So much is done as computer graphics these days that I've grown to really respect photographers who still want to truly make an image. Last week Fstoppers twitter follower Patric Bergkvist asked us to take a look at an image he made, and I'm glad we did.

I love exploding water shots, especially when they are different colors (I once did a project of my own using colored liquids). For his image, Patric used three lights: one background light, a gridded soft box camera right as key, and a fill light bare bulb camera left. Inspired by watching his kids jumping into a pool, Patric wanted to capture the motion of water freezing mid-air with both coffee and milk. To make the beverage seem as though it were floating, Patric fastened the base of a wine glass to a light stand, a pretty slick idea considering the very high chance of knocking over the glass when he threw liquids against it (his strategy called for flinging the coffee and milk against the sides of the glass).



Knowing the mess that was to ensue, Patric also laid down pastic sheeting to make cleaning up easier (considering this took 30 quarts of coffee, I wouldn't want to be responsible for the mess). Patric didn't have a whole lot of room and tackled this project on his own, so using a remote to control his camera was a necessity. He also used an Eye-Fi card so that he could see the results of his shots on his iPad, allowing him to save the time it would take to run back and forth between his camera and his milk/coffee throwing position.

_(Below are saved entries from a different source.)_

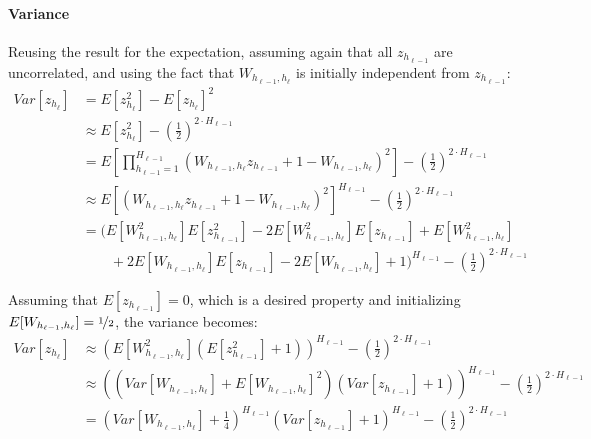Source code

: \paragraph{Variance} Reusing the result for the expectation, assuming again that all $z_{h_{\ell-1}}$ are uncorrelated, and using the fact that $W_{h_{\ell-1},h_\ell}$ is initially independent from $z_{h_{\ell-1}}$:
\begin{equation}
\begin{aligned}
Var[z_{h_\ell}] &= E[z_{h_\ell}^2] - E[z_{h_\ell}]^2 \\
&\approx E[z_{h_\ell}^2] - \left(\frac{1}{2}\right)^{2 \cdot H_{\ell-1}} \\
&= E\left[\prod_{h_{\ell-1}=1}^{H_{\ell-1}}\left(W_{h_{\ell-1},h_\ell} z_{h_{\ell-1}} + 1 - W_{h_{\ell-1},h_\ell}\right)^2\right] - \left(\frac{1}{2}\right)^{2 \cdot H_{\ell-1}} \\
&\approx E[\left(W_{h_{\ell-1},h_\ell} z_{h_{\ell-1}} + 1 - W_{h_{\ell-1},h_\ell}\right)^2]^{H_{\ell-1}}- \left(\frac{1}{2}\right)^{2 \cdot H_{\ell-1}} \\
&= \Big(E[W_{h_{\ell-1},h_\ell}^2] E[z_{h_{\ell-1}}^2] - 2 E[W_{h_{\ell-1},h_\ell}^2] E[z_{h_{\ell-1}}]+ E[W_{h_{\ell-1},h_\ell}^2] \\
&\quad\quad + 2 E[W_{h_{\ell-1},h_\ell}] E[z_{h_{\ell-1}}] - 2 E[W_{h_{\ell-1},h_\ell}] + 1\Big)^{H_{\ell-1}}- \left(\frac{1}{2}\right)^{2 \cdot H_{\ell-1}}
\end{aligned}
\end{equation}

Assuming that $E[z_{h_{\ell-1}}] = 0$, which is a desired property and initializing $E[W_{h_{\ell-1},h_\ell}] = \nicefrac{1}{2}$, the variance becomes:
\begin{equation}
\begin{aligned}
Var[z_{h_\ell}] &\approx \left(E[W_{h_{\ell-1},h_\ell}^2] \left(E[z_{h_{\ell-1}}^2] + 1\right)\right)^{H_{\ell-1}}- \left(\frac{1}{2}\right)^{2 \cdot H_{\ell-1}} \\
&\approx \left(\left(Var[W_{h_{\ell-1},h_\ell}] + E[W_{h_{\ell-1},h_\ell}]^2\right) \left(Var[z_{h_{\ell-1}}] + 1\right)\right)^{H_{\ell-1}}- \left(\frac{1}{2}\right)^{2 \cdot H_{\ell-1}} \\
&= \left(Var[W_{h_{\ell-1},h_\ell}] + \frac{1}{4}\right)^{H_{\ell-1}} \left(Var[z_{h_{\ell-1}}] + 1\right)^{H_{\ell-1}} - \left(\frac{1}{2}\right)^{2 \cdot H_{\ell-1}}
\end{aligned}
\end{equation}


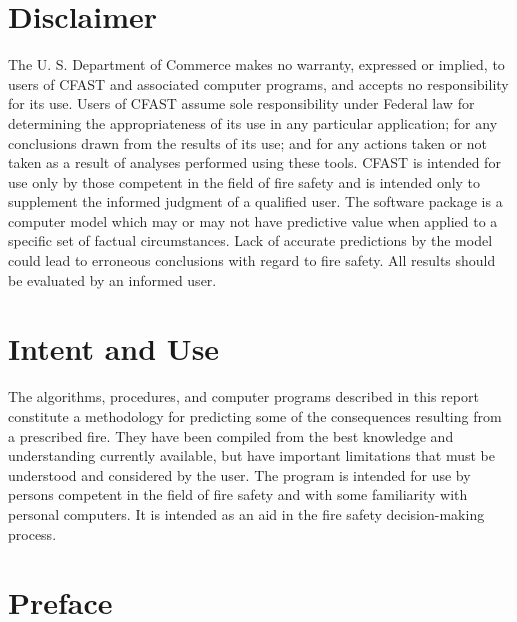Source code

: \documentclass[12pt]{book}
\begin{document}
\chapter{Disclaimer}

The U. S. Department of Commerce makes no warranty, expressed or implied, to users of 
CFAST and associated computer programs, and accepts no responsibility for its use.  Users of 
CFAST assume sole responsibility under Federal law for determining the appropriateness of its 
use in any particular application; for any conclusions drawn from the results of its use; and for 
any actions taken or not taken as a result of analyses performed using these tools. 
CFAST is intended for use only by those competent in the field of fire safety and is intended 
only to supplement the informed judgment of a qualified user. The software package is a 
computer model which may or may not have predictive value when applied to a specific set of 
factual circumstances. Lack of accurate predictions by the model could lead to erroneous 
conclusions with regard to fire safety. All results should be evaluated by an informed user.

\chapter{Intent and Use}

The algorithms, procedures, and computer programs described in this report constitute a 
methodology for predicting some of the consequences resulting from a prescribed fire.  They 
have been compiled from the best knowledge and understanding currently available, but have 
important limitations that must be understood and considered by the user.  The program is 
intended for use by persons competent in the field of fire safety and with some familiarity with 
personal computers. It is intended as an aid in the fire safety decision-making process.

\chapter{Preface}
\end{document}
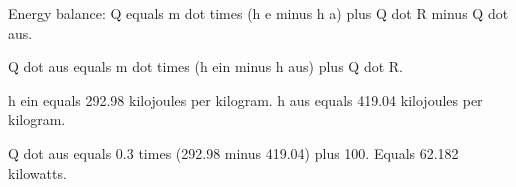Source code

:Energy balance:  
Q equals m dot times (h e minus h a) plus Q dot R minus Q dot aus.  

Q dot aus equals m dot times (h ein minus h aus) plus Q dot R.  

h ein equals 292.98 kilojoules per kilogram.  
h aus equals 419.04 kilojoules per kilogram.  

Q dot aus equals 0.3 times (292.98 minus 419.04) plus 100.  
Equals 62.182 kilowatts.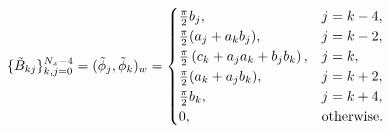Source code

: 
\begin{equation}
 \{\tilde{B}_{kj}\}_{k,j=0}^{N_x-4} = (\tilde{\phi}_j, \tilde{\phi}_k)_w = \begin{cases}
  \frac{\pi}{2} b_j, &j=k-4,\\
  \frac{\pi}{2} (a_j+ a_k b_j), &j=k-2,\\
 \frac{\pi}{2}\left({c_k} + a_j a_k +b_jb_k \right), &j=k,\\
 \frac{\pi}{2} (a_k+ a_j b_k) , & j=k+2, \\
   \frac{\pi}{2} b_k, &j=k+4,\\
 0, &\text{otherwise}.
 \end{cases}
\end{equation}

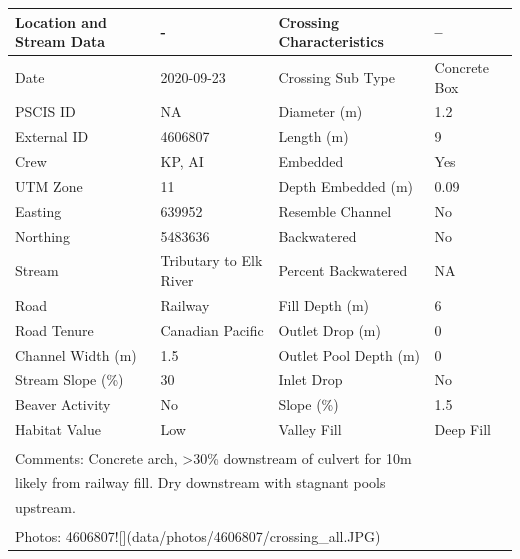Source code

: \documentclass[
]{book}
\begin{document}
\begin{tabular}{l|l|l|l}
\hline
Location and Stream Data & - & Crossing Characteristics & --\\
\hline
Date & 2020-09-23 & Crossing Sub Type & Concrete Box\\
\hline
PSCIS ID & NA & Diameter (m) & 1.2\\
\hline
External ID & 4606807 & Length (m) & 9\\
\hline
Crew & KP, AI & Embedded & Yes\\
\hline
UTM Zone & 11 & Depth Embedded (m) & 0.09\\
\hline
Easting & 639952 & Resemble Channel & No\\
\hline
Northing & 5483636 & Backwatered & No\\
\hline
Stream & Tributary to Elk River & Percent Backwatered & NA\\
\hline
Road & Railway & Fill Depth (m) & 6\\
\hline
Road Tenure & Canadian Pacific & Outlet Drop (m) & 0\\
\hline
Channel Width (m) & 1.5 & Outlet Pool Depth (m) & 0\\
\hline
Stream Slope (\%) & 30 & Inlet Drop & No\\
\hline
Beaver Activity & No & Slope (\%) & 1.5\\
\hline
Habitat Value & Low & Valley Fill & Deep Fill\\
\hline
\multicolumn{4}{l}{\textsuperscript{} Comments: Concrete arch, >30\% downstream of culvert for 10m}\\
\multicolumn{4}{l}{likely from railway fill. Dry downstream with stagnant pools}\\
\multicolumn{4}{l}{upstream.}\\
\multicolumn{4}{l}{\textsuperscript{} Photos: 4606807![](data/photos/4606807/crossing\_all.JPG)}\\
\end{tabular}
\end{document}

His result looks pretty darn good, especially considering his working conditions and the fact he was doing this on his own. When I attempted this, I had an assistant so I could stay behind the lens the whole time, so I tip my hat to you Patric!

To read the whole shebang which includes more BTS images and a heck of a lot more explanation, head over to Patric's blog. If you don't speak Swedish, you can get a Google Translated version by clicking here.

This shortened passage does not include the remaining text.